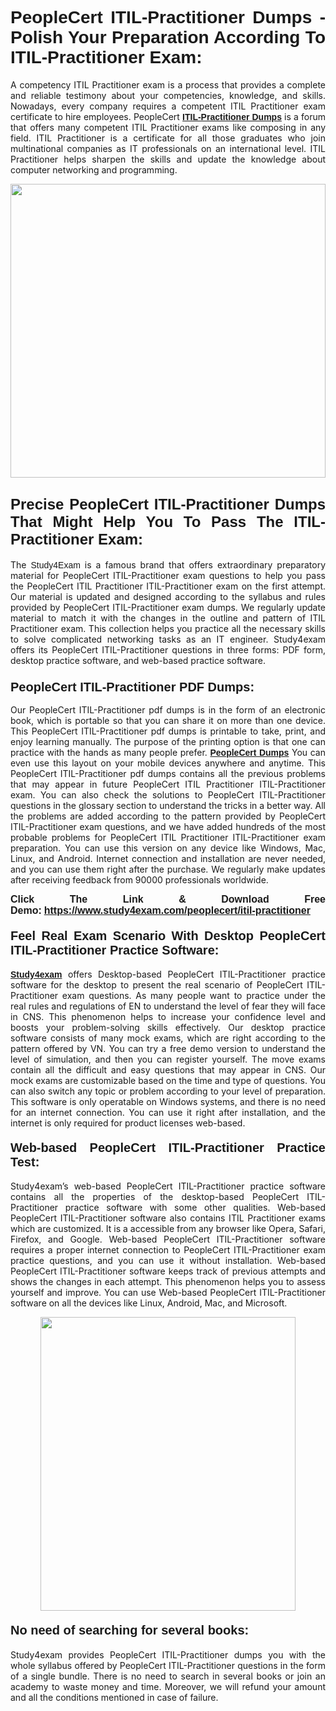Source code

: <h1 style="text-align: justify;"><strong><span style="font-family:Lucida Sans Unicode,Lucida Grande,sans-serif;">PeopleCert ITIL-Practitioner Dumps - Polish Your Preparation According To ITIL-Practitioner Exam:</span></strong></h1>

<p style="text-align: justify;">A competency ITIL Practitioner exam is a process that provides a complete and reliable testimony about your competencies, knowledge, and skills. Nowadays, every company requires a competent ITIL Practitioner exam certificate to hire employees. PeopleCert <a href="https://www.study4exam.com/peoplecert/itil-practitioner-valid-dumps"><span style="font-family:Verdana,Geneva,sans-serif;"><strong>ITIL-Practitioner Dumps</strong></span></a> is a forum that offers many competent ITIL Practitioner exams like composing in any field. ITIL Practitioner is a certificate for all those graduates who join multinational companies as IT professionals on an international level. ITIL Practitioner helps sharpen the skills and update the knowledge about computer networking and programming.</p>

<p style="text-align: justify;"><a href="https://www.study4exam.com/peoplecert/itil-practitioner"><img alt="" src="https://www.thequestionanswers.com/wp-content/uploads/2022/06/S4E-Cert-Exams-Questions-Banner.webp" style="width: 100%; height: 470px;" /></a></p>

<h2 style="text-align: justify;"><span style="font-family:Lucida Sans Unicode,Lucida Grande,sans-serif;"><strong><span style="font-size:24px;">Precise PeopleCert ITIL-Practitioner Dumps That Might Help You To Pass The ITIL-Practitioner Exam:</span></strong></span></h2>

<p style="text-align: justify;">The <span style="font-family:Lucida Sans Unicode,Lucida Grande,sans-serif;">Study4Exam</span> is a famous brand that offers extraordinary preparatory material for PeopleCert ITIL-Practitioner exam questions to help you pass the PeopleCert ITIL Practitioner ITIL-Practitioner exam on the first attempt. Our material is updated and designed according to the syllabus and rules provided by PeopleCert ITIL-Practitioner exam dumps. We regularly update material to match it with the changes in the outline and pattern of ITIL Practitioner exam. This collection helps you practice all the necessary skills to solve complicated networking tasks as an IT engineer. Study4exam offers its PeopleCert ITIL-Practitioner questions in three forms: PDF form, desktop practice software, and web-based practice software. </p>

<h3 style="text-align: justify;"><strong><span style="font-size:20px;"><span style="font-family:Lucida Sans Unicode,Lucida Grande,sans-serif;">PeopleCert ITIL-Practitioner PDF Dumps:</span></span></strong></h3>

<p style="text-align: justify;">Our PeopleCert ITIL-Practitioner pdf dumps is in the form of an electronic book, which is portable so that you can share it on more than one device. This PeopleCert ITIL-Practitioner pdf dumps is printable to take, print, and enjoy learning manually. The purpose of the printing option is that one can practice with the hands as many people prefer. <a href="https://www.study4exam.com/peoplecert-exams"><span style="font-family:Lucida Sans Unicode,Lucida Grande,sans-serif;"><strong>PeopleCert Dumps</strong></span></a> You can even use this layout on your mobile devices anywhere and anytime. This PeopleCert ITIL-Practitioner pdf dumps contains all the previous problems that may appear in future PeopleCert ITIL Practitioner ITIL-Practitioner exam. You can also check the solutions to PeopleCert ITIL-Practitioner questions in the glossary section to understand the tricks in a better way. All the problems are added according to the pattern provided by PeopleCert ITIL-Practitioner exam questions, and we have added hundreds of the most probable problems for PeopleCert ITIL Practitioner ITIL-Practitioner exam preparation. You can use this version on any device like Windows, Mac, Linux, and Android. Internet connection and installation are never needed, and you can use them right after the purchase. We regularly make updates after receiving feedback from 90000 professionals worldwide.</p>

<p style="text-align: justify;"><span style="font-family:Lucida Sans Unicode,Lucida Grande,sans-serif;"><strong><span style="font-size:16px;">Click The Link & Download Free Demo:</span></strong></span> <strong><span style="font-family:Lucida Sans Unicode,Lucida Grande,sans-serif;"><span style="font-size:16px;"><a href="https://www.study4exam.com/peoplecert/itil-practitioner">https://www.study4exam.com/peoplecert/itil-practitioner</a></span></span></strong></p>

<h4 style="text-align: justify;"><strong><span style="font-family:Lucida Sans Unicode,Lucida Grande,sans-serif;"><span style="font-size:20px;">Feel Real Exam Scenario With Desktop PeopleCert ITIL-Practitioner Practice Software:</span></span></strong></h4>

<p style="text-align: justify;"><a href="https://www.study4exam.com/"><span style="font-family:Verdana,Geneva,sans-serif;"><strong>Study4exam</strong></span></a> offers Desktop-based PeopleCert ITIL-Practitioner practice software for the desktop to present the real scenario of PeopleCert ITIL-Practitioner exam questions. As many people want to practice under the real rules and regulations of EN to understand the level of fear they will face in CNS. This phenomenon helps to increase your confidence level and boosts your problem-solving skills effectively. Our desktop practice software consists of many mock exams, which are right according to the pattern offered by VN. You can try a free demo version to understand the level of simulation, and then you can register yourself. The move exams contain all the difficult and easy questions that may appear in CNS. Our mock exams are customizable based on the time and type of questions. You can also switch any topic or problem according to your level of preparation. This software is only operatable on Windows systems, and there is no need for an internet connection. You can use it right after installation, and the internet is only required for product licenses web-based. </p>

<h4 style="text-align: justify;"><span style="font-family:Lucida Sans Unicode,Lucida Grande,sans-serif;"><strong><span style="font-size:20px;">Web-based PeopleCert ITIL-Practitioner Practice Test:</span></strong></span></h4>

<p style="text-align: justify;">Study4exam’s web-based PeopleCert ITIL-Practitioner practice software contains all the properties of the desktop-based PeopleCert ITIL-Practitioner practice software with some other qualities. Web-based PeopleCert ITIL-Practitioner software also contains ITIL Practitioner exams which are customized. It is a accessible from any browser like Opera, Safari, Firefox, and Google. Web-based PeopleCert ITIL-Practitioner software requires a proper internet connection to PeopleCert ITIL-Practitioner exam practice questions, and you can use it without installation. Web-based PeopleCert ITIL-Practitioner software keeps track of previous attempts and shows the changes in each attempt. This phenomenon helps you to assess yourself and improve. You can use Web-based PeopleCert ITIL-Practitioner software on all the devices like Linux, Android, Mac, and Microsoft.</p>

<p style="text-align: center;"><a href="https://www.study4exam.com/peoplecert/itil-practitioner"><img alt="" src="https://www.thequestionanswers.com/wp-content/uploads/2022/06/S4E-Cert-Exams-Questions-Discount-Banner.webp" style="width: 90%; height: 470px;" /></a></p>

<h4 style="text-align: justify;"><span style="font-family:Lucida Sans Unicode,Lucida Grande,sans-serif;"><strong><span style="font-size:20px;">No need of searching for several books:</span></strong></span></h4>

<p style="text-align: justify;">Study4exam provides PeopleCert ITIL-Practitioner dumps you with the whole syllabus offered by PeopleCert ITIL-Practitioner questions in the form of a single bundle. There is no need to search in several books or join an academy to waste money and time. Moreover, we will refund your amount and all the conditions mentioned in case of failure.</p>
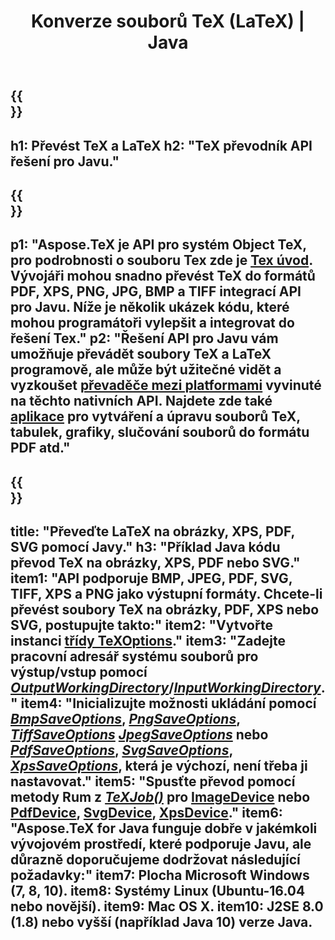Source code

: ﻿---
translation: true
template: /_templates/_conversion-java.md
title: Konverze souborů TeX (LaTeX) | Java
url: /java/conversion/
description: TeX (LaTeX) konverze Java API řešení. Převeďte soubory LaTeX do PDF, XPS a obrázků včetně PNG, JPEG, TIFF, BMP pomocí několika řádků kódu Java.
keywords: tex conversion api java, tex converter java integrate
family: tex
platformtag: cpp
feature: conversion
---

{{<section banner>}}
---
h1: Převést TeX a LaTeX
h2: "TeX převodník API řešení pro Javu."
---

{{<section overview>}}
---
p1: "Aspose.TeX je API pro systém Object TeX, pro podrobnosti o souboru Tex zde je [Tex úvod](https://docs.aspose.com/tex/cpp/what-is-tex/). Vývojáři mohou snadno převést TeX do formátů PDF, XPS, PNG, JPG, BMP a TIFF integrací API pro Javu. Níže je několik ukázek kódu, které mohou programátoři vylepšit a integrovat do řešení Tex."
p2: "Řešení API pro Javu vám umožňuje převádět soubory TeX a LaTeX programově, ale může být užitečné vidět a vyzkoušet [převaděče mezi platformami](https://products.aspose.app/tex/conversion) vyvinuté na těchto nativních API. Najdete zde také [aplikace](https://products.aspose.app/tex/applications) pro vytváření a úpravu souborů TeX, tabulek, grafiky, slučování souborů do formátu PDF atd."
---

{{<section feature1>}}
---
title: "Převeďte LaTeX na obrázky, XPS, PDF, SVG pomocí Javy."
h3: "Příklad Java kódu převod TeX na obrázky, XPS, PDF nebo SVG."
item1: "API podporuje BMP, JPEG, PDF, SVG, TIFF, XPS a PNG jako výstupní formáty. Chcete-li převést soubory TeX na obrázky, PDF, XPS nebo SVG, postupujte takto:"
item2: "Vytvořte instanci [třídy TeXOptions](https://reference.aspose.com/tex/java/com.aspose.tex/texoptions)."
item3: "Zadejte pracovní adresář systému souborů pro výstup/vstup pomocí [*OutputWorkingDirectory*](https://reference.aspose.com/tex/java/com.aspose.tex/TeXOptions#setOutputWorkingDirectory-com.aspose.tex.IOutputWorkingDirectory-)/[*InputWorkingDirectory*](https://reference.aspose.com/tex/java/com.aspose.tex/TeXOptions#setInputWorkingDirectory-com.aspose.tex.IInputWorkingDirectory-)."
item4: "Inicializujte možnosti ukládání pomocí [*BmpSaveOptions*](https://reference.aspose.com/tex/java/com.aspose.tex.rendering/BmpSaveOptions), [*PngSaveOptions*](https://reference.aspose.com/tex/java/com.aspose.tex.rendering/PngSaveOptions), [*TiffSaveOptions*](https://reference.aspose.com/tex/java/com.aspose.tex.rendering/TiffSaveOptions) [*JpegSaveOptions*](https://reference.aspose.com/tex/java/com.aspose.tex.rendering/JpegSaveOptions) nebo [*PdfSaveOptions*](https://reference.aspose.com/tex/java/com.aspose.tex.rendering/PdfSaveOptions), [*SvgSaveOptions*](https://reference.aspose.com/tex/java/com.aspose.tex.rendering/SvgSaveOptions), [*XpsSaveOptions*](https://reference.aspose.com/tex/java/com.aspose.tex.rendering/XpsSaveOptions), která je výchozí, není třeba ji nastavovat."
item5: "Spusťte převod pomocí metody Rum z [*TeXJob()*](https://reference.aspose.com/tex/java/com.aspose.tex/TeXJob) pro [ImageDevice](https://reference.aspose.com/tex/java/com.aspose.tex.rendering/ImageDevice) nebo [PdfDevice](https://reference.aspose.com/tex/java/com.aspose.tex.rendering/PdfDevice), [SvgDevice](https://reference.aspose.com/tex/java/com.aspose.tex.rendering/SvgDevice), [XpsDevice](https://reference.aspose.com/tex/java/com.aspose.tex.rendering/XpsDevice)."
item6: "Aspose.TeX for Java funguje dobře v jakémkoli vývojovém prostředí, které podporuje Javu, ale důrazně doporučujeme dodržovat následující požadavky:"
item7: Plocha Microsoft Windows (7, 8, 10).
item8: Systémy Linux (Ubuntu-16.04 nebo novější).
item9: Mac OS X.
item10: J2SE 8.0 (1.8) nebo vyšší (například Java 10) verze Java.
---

━━━

> **Activity**: From the records above, transcribe exactly the run of lines that opens with the line holding "h1: Převést TeX a LaTeX" and closes with the line holding "XPS, PDF, SVG", both included.

> **Task output**:
h1: Převést TeX a LaTeX
h2: "TeX převodník API řešení pro Javu."
---

{{<section overview>}}
---
p1: "Aspose.TeX je API pro systém Object TeX, pro podrobnosti o souboru Tex zde je [Tex úvod](https://docs.aspose.com/tex/cpp/what-is-tex/). Vývojáři mohou snadno převést TeX do formátů PDF, XPS, PNG, JPG, BMP a TIFF integrací API pro Javu. Níže je několik ukázek kódu, které mohou programátoři vylepšit a integrovat do řešení Tex."
p2: "Řešení API pro Javu vám umožňuje převádět soubory TeX a LaTeX programově, ale může být užitečné vidět a vyzkoušet [převaděče mezi platformami](https://products.aspose.app/tex/conversion) vyvinuté na těchto nativních API. Najdete zde také [aplikace](https://products.aspose.app/tex/applications) pro vytváření a úpravu souborů TeX, tabulek, grafiky, slučování souborů do formátu PDF atd."
---

{{<section feature1>}}
---
title: "Převeďte LaTeX na obrázky, XPS, PDF, SVG pomocí Javy."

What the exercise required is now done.